Mario Loprete: The desire to do is very great

Lunedì, Luglio 22, 2024

How did you get started as an artist?

As a child, I started drawing even before I could speak because my vocabulary was focused on images. For me, drawing has never been just a means of reproducing from a photo or from life, it has always been a continuous search for the shape of things, their essence, their soul. In all my daily activities, I look at the things that surround me, I trace their contours and look for the vanishing points from where everything starts or where everything arrives.
Artistically, I was self-taught, studying the history of art and the great Masters in an aseptic way, without external contamination.
I went to the workshop of a master from Catanzaro for six years, from whom I learned a lot. Until 2002 I went around Calabria to paint from life, with the main aim of speeding up my hand and acquiring technique, fighting against time which changed lights and colors. Then I realized that something was missing inside me, I felt a feeling of emptiness. So at the age of 34 I decided to enroll at the Academy of Fine Arts in Catanzaro, aware that to give more depth to my work I needed to compare myself with other artists, exchange experiences and seek new stimuli.
In February 2007 I finished my studies and left enriched and very motivated.
The desire to do is very great. I get up in the morning and I want to paint. Late at night I go to sleep I feel empty and I think that another day has passed dedicated to the search for Strength in my work, because I have never tried to be and become a fashionable painter of the moment.
My effort to focus on pictorial quality and content.

In all my daily activities, I look at the things that surround me, I trace their contours and look for the vanishing points from where everything starts or where everything arrives

What themes does your work address?

My subjects are those whom the commercialized West has cleared through customs, for their music, for their art, for the sporting performances that send millions of people into raptures: they have broken the chains and now they put the ball inside.
Those who have an ancient history of prejudice and marginalization behind them.
Even today, if someone saw them outside their environment, they would call them non-EU citizens.
They are terribly and morbidly attracted to people, especially black ones, and I portray them with the utmost emotional intensity. The human figure is fascinating to portray, a real challenge. I'm looking for the right people, the very expressive ones, who are in my humble opinion, the incarnation and materialization of the Soul.

If man brought art into the street so that it could be enjoyed by everyone, why not bring the urban into galleries and museums?

My research leads me to read up on the stereotypes that crowd the musical genre, which I "feed" on while I paint.
The subjects of my paintings take shape from photos that I download from the internet, I process them on the computer and eliminate what is superfluous for me. I have a database of 5000 photos divided by artist, photographic style, social theme, projects for future exhibitions, etc.
I really like portraying Ja rule, Xzibit, The Game, Mary J Blige, Beyonce and 50 cent and the whole Italian hip hop scene, which is much closer to me.

 

Can you describe your creative process?

After having traced the very detailed drawing, I move on to oil color and glaze after glaze I arrive at the final result.
The new series of works on concrete is the one that is giving me the most; personal and professional satisfactions. Come was born? It was the result of an important investigation into my work in search of that "something" that I felt was missing.

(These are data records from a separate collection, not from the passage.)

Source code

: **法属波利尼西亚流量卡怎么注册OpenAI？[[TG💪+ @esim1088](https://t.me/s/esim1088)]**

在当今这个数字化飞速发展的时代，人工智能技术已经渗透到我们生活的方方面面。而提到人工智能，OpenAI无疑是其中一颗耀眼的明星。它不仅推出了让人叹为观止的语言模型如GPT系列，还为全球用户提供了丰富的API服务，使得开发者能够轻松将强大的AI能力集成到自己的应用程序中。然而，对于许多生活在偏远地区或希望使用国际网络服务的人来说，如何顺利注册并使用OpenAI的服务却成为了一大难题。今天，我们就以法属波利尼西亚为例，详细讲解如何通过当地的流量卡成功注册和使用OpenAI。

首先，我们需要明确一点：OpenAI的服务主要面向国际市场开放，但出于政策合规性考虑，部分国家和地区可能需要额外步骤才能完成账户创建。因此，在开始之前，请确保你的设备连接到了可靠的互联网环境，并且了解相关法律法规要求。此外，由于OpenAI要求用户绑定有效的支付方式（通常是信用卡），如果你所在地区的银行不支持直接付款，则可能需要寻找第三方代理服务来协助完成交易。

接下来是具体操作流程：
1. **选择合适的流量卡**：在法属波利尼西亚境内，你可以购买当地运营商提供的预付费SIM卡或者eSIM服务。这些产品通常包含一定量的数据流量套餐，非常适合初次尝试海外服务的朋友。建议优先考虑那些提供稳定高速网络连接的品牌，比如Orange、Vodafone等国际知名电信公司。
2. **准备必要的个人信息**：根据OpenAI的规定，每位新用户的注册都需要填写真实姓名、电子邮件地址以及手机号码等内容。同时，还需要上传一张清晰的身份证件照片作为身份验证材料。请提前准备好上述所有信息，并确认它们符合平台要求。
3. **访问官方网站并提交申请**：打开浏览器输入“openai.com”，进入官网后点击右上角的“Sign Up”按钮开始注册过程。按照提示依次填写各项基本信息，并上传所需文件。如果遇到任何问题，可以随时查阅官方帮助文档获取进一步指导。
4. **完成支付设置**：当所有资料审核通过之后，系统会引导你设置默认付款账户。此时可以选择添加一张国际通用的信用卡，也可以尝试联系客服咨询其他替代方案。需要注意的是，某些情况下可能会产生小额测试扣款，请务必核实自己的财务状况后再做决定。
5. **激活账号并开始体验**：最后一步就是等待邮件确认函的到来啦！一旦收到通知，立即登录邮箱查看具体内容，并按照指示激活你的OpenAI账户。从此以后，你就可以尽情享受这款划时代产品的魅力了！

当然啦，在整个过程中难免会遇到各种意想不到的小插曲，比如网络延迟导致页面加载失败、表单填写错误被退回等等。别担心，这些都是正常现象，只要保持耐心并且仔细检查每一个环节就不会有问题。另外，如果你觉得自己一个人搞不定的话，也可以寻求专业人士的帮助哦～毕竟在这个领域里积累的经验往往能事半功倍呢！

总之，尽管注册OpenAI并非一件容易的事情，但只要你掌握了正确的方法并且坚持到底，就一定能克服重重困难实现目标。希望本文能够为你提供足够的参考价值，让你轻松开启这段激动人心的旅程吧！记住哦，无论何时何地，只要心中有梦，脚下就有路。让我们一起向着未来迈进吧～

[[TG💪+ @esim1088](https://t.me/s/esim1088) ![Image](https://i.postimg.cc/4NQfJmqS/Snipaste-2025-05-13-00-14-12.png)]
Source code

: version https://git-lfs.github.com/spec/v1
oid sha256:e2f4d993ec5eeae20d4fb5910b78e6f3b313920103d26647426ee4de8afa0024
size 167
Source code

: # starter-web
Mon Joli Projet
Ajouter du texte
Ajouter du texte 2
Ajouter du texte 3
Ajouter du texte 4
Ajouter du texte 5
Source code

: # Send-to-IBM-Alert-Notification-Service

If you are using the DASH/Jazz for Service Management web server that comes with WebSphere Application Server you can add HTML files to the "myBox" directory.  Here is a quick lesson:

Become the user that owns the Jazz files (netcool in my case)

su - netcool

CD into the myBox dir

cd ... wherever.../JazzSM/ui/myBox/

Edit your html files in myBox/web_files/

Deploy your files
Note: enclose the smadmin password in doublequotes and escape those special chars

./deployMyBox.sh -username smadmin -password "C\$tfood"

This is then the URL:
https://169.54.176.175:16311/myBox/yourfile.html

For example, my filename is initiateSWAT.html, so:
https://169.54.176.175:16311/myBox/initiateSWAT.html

Looking at my work over the last 10 years, I understood that there were semantics and semiotics in my visual discourse, but the right support to enhance them was missing.
Reinforced concrete, concrete was created two thousand years ago by the Romans. It has a thousand-year history made up of amphitheaters, bridges and roads that have conquered the ancient and modern world. Now it is synonymous with modernity. Everywhere you go and come across a reinforced concrete wall, there is modern man.
From Sydney to Vancouver, from Oslo to Pretoria, reinforced concrete is present and consequently the ideal support is present where writers can express themselves and express themselves.
The next step for me was obvious. If man brought art into the street so that it could be enjoyed by everyone, why not bring the urban into galleries and museums? It was the winning step in the continuous evolutionary process of my work, that something I said before that is leading me to exhibit in prestigious places and be requested by important collections.
I like to think that those who look at my sculptures created in 2020 -2022 will be able to perceive the anguish, the vulnerability, the fear that each of us has felt in front of a planetary problem that was covid 19... under a layer of cement there are my clothes with which I lived this nefarious period. 
Clothes that survived covid 19, very similar to what survived after the 2,000-year-old catastrophic eruption of Pompeii, capable of recounting man's inability to face the tragedy of broken lives and destroyed economies.

 

Do you have any artistic goals for the future that you would like to share?

I have one goal, to create my art and follow it wherever it is exhibited in the world. I believe very much in my artistic project and I believe, perhaps presumptuously, that it is ready and qualitatively mature to be exhibited in important places, which would give the right reward to all the sacrifices I have made in recent decades.